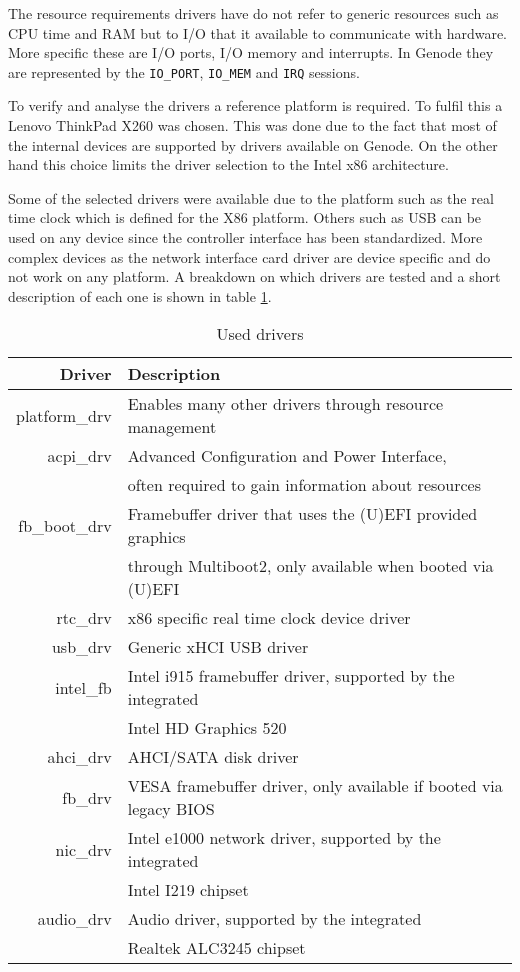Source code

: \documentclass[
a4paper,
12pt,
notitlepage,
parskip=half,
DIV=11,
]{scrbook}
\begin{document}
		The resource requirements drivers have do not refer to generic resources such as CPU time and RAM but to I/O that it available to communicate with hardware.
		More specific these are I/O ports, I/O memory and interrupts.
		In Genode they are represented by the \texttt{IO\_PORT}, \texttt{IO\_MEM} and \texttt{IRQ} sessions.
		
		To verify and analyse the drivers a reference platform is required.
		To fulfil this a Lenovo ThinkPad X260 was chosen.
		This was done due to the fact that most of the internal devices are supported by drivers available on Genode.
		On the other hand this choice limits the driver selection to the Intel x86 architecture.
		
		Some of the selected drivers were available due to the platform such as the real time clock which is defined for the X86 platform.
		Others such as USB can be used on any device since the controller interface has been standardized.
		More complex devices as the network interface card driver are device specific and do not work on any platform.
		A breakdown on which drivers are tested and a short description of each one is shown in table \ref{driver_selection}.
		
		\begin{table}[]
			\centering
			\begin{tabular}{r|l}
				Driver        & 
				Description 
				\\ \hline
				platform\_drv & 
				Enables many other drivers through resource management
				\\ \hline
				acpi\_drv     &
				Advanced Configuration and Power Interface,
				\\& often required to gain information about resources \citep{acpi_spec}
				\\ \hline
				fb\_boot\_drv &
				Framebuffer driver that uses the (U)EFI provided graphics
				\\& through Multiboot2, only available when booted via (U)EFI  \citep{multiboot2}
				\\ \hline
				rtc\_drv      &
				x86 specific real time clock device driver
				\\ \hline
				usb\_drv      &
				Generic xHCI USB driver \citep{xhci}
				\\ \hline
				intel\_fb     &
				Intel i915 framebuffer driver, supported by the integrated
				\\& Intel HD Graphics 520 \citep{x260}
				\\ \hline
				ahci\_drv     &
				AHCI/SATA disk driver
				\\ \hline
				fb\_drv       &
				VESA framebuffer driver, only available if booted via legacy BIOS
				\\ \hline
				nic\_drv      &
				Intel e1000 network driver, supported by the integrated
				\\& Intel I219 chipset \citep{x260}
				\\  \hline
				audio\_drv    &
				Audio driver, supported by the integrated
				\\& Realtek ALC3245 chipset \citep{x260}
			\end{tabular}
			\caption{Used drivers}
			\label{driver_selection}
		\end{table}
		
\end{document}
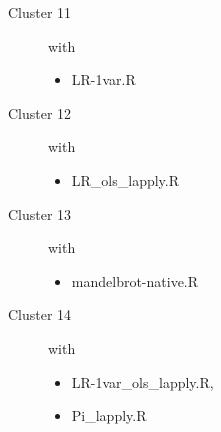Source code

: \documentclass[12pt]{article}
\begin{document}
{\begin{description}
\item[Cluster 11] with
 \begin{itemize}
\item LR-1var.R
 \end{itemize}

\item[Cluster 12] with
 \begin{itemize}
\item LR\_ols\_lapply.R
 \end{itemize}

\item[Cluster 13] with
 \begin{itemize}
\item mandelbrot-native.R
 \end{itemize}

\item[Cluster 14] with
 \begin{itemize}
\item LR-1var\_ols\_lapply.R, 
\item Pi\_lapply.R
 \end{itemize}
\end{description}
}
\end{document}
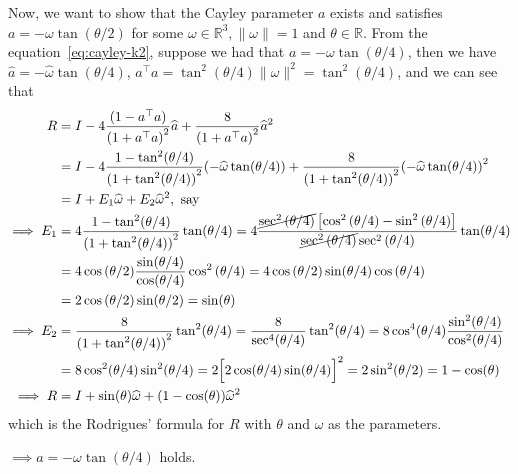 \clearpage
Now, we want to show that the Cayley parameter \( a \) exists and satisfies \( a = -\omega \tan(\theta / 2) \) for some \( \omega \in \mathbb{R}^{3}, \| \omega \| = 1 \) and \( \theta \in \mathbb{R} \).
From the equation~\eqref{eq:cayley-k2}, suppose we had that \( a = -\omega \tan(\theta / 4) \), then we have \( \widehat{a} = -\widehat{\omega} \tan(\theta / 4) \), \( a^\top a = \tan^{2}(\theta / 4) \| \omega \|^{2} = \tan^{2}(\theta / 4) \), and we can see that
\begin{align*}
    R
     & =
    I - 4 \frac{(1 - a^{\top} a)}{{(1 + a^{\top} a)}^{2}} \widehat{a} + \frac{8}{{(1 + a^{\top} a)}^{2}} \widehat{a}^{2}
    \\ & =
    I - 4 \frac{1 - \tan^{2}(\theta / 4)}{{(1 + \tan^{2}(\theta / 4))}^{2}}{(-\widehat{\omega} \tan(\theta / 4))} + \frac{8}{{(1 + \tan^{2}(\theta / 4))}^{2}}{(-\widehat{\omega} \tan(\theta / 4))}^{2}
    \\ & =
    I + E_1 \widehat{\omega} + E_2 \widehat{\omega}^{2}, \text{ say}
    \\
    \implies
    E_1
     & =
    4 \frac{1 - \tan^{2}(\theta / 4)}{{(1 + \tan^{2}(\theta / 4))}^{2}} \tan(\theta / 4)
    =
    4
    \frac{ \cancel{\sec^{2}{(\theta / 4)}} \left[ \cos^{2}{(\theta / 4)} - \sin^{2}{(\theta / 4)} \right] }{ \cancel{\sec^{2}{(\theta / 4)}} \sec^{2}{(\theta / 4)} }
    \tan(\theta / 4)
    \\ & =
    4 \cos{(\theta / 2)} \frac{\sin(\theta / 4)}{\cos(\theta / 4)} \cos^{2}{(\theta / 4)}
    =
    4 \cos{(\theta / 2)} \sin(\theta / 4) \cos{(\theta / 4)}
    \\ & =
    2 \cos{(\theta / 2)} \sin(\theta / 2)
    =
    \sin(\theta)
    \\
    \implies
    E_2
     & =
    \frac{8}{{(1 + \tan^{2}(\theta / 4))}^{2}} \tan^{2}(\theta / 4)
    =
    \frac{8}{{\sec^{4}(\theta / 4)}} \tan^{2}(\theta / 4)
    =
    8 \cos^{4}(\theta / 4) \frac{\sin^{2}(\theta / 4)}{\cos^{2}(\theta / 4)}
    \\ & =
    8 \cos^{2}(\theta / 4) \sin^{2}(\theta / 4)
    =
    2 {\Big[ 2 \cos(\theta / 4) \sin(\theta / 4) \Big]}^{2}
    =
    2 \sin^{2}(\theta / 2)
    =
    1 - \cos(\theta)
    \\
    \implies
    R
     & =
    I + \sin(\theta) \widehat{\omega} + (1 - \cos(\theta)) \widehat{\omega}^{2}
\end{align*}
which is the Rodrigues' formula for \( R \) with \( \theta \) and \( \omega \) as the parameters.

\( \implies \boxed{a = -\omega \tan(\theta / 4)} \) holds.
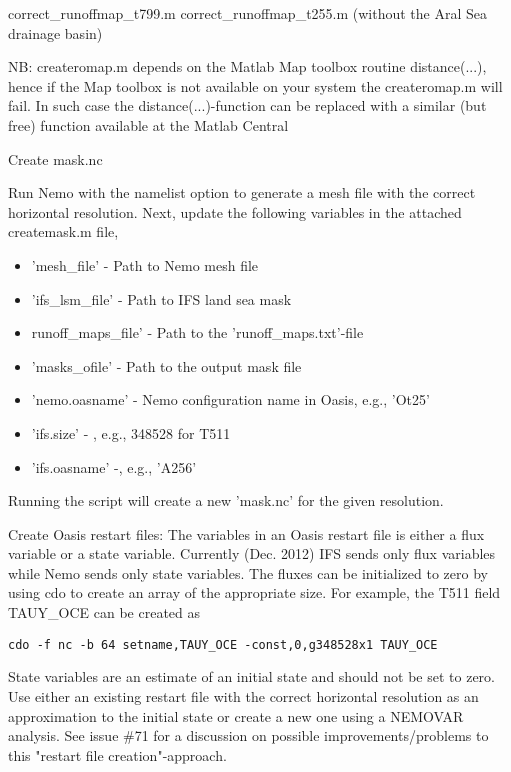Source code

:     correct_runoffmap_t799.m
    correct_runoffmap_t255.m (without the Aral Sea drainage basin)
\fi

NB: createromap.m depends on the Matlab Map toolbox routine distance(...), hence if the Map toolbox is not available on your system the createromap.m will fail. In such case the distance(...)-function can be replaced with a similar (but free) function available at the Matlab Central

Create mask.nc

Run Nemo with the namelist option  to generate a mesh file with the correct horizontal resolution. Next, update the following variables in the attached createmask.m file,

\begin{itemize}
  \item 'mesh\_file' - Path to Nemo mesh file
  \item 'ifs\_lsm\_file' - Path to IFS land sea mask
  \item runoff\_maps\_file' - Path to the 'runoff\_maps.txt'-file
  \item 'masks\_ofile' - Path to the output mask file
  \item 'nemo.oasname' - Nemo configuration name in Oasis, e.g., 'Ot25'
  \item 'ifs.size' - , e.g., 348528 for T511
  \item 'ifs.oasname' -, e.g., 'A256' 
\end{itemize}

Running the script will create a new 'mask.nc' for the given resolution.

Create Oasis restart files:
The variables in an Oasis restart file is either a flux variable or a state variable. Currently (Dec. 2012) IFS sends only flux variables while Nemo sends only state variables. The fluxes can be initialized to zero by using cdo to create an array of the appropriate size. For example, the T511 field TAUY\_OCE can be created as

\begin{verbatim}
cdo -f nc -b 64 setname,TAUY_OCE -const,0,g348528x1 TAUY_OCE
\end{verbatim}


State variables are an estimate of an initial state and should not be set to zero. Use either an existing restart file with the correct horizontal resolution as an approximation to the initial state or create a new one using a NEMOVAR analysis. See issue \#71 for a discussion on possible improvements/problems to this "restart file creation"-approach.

---

Strip out the pictures and reproduce the remaining material above exactly.

Source code

: \documentclass[
a4paper,
12pt,
notitlepage,
parskip=half,
DIV=11,
]{scrbook}
\begin{document}
		The resource requirements drivers have do not refer to generic resources such as CPU time and RAM but to I/O that it available to communicate with hardware.
		More specific these are I/O ports, I/O memory and interrupts.
		In Genode they are represented by the \texttt{IO\_PORT}, \texttt{IO\_MEM} and \texttt{IRQ} sessions.
		
		To verify and analyse the drivers a reference platform is required.
		To fulfil this a Lenovo ThinkPad X260 was chosen.
		This was done due to the fact that most of the internal devices are supported by drivers available on Genode.
		On the other hand this choice limits the driver selection to the Intel x86 architecture.
		
		Some of the selected drivers were available due to the platform such as the real time clock which is defined for the X86 platform.
		Others such as USB can be used on any device since the controller interface has been standardized.
		More complex devices as the network interface card driver are device specific and do not work on any platform.
		A breakdown on which drivers are tested and a short description of each one is shown in table \ref{driver_selection}.
		
		\begin{table}[]
			\centering
			\begin{tabular}{r|l}
				Driver        & 
				Description 
				\\ \hline
				platform\_drv & 
				Enables many other drivers through resource management
				\\ \hline
				acpi\_drv     &
				Advanced Configuration and Power Interface,
				\\& often required to gain information about resources \citep{acpi_spec}
				\\ \hline
				fb\_boot\_drv &
				Framebuffer driver that uses the (U)EFI provided graphics
				\\& through Multiboot2, only available when booted via (U)EFI  \citep{multiboot2}
				\\ \hline
				rtc\_drv      &
				x86 specific real time clock device driver
				\\ \hline
				usb\_drv      &
				Generic xHCI USB driver \citep{xhci}
				\\ \hline
				intel\_fb     &
				Intel i915 framebuffer driver, supported by the integrated
				\\& Intel HD Graphics 520 \citep{x260}
				\\ \hline
				ahci\_drv     &
				AHCI/SATA disk driver
				\\ \hline
				fb\_drv       &
				VESA framebuffer driver, only available if booted via legacy BIOS
				\\ \hline
				nic\_drv      &
				Intel e1000 network driver, supported by the integrated
				\\& Intel I219 chipset \citep{x260}
				\\  \hline
				audio\_drv    &
				Audio driver, supported by the integrated
				\\& Realtek ALC3245 chipset \citep{x260}
			\end{tabular}
			\caption{Used drivers}
			\label{driver_selection}
		\end{table}
		
\end{document}
Source code

: \documentclass[12pt]{article}
\begin{document}
{\begin{description}
\item[Cluster 11] with
 \begin{itemize}
\item LR-1var.R
 \end{itemize}

\item[Cluster 12] with
 \begin{itemize}
\item LR\_ols\_lapply.R
 \end{itemize}

\item[Cluster 13] with
 \begin{itemize}
\item mandelbrot-native.R
 \end{itemize}

\item[Cluster 14] with
 \begin{itemize}
\item LR-1var\_ols\_lapply.R, 
\item Pi\_lapply.R
 \end{itemize}
\end{description}
}
\end{document}
 \clearpage
Now, we want to show that the Cayley parameter \( a \) exists and satisfies \( a = -\omega \tan(\theta / 2) \) for some \( \omega \in \mathbb{R}^{3}, \| \omega \| = 1 \) and \( \theta \in \mathbb{R} \).
From the equation~\eqref{eq:cayley-k2}, suppose we had that \( a = -\omega \tan(\theta / 4) \), then we have \( \widehat{a} = -\widehat{\omega} \tan(\theta / 4) \), \( a^\top a = \tan^{2}(\theta / 4) \| \omega \|^{2} = \tan^{2}(\theta / 4) \), and we can see that
\begin{align*}
    R
     & =
    I - 4 \frac{(1 - a^{\top} a)}{{(1 + a^{\top} a)}^{2}} \widehat{a} + \frac{8}{{(1 + a^{\top} a)}^{2}} \widehat{a}^{2}
    \\ & =
    I - 4 \frac{1 - \tan^{2}(\theta / 4)}{{(1 + \tan^{2}(\theta / 4))}^{2}}{(-\widehat{\omega} \tan(\theta / 4))} + \frac{8}{{(1 + \tan^{2}(\theta / 4))}^{2}}{(-\widehat{\omega} \tan(\theta / 4))}^{2}
    \\ & =
    I + E_1 \widehat{\omega} + E_2 \widehat{\omega}^{2}, \text{ say}
    \\
    \implies
    E_1
     & =
    4 \frac{1 - \tan^{2}(\theta / 4)}{{(1 + \tan^{2}(\theta / 4))}^{2}} \tan(\theta / 4)
    =
    4
    \frac{ \cancel{\sec^{2}{(\theta / 4)}} \left[ \cos^{2}{(\theta / 4)} - \sin^{2}{(\theta / 4)} \right] }{ \cancel{\sec^{2}{(\theta / 4)}} \sec^{2}{(\theta / 4)} }
    \tan(\theta / 4)
    \\ & =
    4 \cos{(\theta / 2)} \frac{\sin(\theta / 4)}{\cos(\theta / 4)} \cos^{2}{(\theta / 4)}
    =
    4 \cos{(\theta / 2)} \sin(\theta / 4) \cos{(\theta / 4)}
    \\ & =
    2 \cos{(\theta / 2)} \sin(\theta / 2)
    =
    \sin(\theta)
    \\
    \implies
    E_2
     & =
    \frac{8}{{(1 + \tan^{2}(\theta / 4))}^{2}} \tan^{2}(\theta / 4)
    =
    \frac{8}{{\sec^{4}(\theta / 4)}} \tan^{2}(\theta / 4)
    =
    8 \cos^{4}(\theta / 4) \frac{\sin^{2}(\theta / 4)}{\cos^{2}(\theta / 4)}
    \\ & =
    8 \cos^{2}(\theta / 4) \sin^{2}(\theta / 4)
    =
    2 {\Big[ 2 \cos(\theta / 4) \sin(\theta / 4) \Big]}^{2}
    =
    2 \sin^{2}(\theta / 2)
    =
    1 - \cos(\theta)
    \\
    \implies
    R
     & =
    I + \sin(\theta) \widehat{\omega} + (1 - \cos(\theta)) \widehat{\omega}^{2}
\end{align*}
which is the Rodrigues' formula for \( R \) with \( \theta \) and \( \omega \) as the parameters.

\( \implies \boxed{a = -\omega \tan(\theta / 4)} \) holds.
Source code

:     correct_runoffmap_t799.m
    correct_runoffmap_t255.m (without the Aral Sea drainage basin)
\fi

NB: createromap.m depends on the Matlab Map toolbox routine distance(...), hence if the Map toolbox is not available on your system the createromap.m will fail. In such case the distance(...)-function can be replaced with a similar (but free) function available at the Matlab Central

Create mask.nc

Run Nemo with the namelist option  to generate a mesh file with the correct horizontal resolution. Next, update the following variables in the attached createmask.m file,

\begin{itemize}
  \item 'mesh\_file' - Path to Nemo mesh file
  \item 'ifs\_lsm\_file' - Path to IFS land sea mask
  \item runoff\_maps\_file' - Path to the 'runoff\_maps.txt'-file
  \item 'masks\_ofile' - Path to the output mask file
  \item 'nemo.oasname' - Nemo configuration name in Oasis, e.g., 'Ot25'
  \item 'ifs.size' - , e.g., 348528 for T511
  \item 'ifs.oasname' -, e.g., 'A256' 
\end{itemize}

Running the script will create a new 'mask.nc' for the given resolution.

Create Oasis restart files:
The variables in an Oasis restart file is either a flux variable or a state variable. Currently (Dec. 2012) IFS sends only flux variables while Nemo sends only state variables. The fluxes can be initialized to zero by using cdo to create an array of the appropriate size. For example, the T511 field TAUY\_OCE can be created as

\begin{verbatim}
cdo -f nc -b 64 setname,TAUY_OCE -const,0,g348528x1 TAUY_OCE
\end{verbatim}


State variables are an estimate of an initial state and should not be set to zero. Use either an existing restart file with the correct horizontal resolution as an approximation to the initial state or create a new one using a NEMOVAR analysis. See issue \#71 for a discussion on possible improvements/problems to this "restart file creation"-approach.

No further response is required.